Another problem could cause food prices to rise
Latin American agriculture could face serious consequences if the United States imposes new sanctions on Russian fertilizer exports. From Mexican avocados to Brazilian soybeans and corn to Colombian coffee, the fate of many key agricultural products depends on Russian fertilizers, according to a recent Reuters analysis.
Russian fertilizer as a critical agricultural input
Latin American countries rely heavily on Russian fertilizer imports. Brazil, for example, covered nearly a third of its fertilizer needs, worth about $3.7 billion, from Russian imports in 2024. Lucas Beber, vice president of the Brazilian Grain Growers Association, said the new sanctions could make soybean and corn production “unviable.” The tension is only heightened by the fact that these crops are not only vital domestically but also key exports in the global food chain.
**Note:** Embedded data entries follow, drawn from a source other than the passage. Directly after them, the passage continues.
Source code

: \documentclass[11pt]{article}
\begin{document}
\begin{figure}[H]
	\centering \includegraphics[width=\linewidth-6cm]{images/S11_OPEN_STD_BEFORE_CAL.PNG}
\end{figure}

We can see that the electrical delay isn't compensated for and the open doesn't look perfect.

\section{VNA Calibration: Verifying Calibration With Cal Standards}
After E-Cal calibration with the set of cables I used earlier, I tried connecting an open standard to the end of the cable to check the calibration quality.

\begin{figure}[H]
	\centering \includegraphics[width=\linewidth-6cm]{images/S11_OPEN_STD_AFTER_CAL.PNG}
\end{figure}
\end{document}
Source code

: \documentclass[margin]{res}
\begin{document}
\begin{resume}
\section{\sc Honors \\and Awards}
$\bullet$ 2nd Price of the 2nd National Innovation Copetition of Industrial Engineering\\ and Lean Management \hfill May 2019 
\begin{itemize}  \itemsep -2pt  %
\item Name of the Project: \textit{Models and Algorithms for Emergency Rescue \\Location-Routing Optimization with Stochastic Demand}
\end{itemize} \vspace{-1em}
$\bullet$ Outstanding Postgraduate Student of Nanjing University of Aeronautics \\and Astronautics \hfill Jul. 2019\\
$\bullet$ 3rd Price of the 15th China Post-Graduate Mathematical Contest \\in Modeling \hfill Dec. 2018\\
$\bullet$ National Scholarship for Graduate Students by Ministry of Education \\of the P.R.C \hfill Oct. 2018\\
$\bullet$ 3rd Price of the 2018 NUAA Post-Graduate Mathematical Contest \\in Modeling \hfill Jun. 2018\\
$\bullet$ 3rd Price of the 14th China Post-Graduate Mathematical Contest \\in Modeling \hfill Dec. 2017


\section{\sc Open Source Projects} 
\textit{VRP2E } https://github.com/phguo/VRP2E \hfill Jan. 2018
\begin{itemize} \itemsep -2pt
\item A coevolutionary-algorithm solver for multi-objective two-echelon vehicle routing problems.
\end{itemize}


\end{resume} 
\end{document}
Mexico is also vulnerable, with more than $580 million worth of Russian fertilizer expected to be purchased in 2024. A shortage of urea, the most widely used fertilizer in Mexico, would primarily affect corn, wheat, sorghum and avocado plantations. According to Raul Urteaga, a former official in Mexico’s Ministry of Agriculture, the cessation of fertilizer imports would reduce crop yields and quality, which could also lead to higher prices in US markets.
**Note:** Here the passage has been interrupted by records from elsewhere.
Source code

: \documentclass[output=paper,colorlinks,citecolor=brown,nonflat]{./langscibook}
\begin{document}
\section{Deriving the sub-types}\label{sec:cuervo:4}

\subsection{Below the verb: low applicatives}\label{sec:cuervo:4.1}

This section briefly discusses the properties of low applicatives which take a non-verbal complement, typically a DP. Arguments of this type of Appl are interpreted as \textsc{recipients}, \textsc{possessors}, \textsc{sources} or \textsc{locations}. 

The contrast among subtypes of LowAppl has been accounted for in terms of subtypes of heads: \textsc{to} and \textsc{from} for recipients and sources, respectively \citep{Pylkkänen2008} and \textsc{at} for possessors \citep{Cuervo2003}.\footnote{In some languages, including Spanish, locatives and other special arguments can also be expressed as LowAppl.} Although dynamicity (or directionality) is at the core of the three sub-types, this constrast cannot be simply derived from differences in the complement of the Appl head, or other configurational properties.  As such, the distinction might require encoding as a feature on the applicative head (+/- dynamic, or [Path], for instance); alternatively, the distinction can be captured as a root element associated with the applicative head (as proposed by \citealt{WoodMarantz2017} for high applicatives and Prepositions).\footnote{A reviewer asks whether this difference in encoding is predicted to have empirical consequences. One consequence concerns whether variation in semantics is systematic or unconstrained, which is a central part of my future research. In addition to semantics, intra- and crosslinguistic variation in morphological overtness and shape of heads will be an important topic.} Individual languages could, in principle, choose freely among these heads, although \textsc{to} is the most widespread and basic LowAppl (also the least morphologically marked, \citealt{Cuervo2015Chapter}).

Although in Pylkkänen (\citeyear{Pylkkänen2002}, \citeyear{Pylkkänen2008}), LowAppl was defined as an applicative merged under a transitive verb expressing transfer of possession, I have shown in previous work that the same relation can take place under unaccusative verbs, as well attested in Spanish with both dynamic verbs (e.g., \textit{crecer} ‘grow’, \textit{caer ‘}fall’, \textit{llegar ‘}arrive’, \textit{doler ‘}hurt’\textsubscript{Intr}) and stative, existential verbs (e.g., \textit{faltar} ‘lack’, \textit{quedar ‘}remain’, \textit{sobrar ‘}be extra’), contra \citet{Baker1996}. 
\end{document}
Colombia and Central America also face supply shocks
Russia is Colombia’s largest supplier of fertilizer, accounting for about 25% of imports. The South American country’s coffee, flower and fruit exports, especially to the United States, are directly dependent on access to fertilizer.
The World Bank report says that the surge in fertilizer prices in the Central American region has contributed significantly to food inflation and the livelihood crisis that has become a major driver of migration. The US-based Mosaic, which has already cut business ties with its Russian partners, also expressed concern about global price fluctuations due to supply disruptions.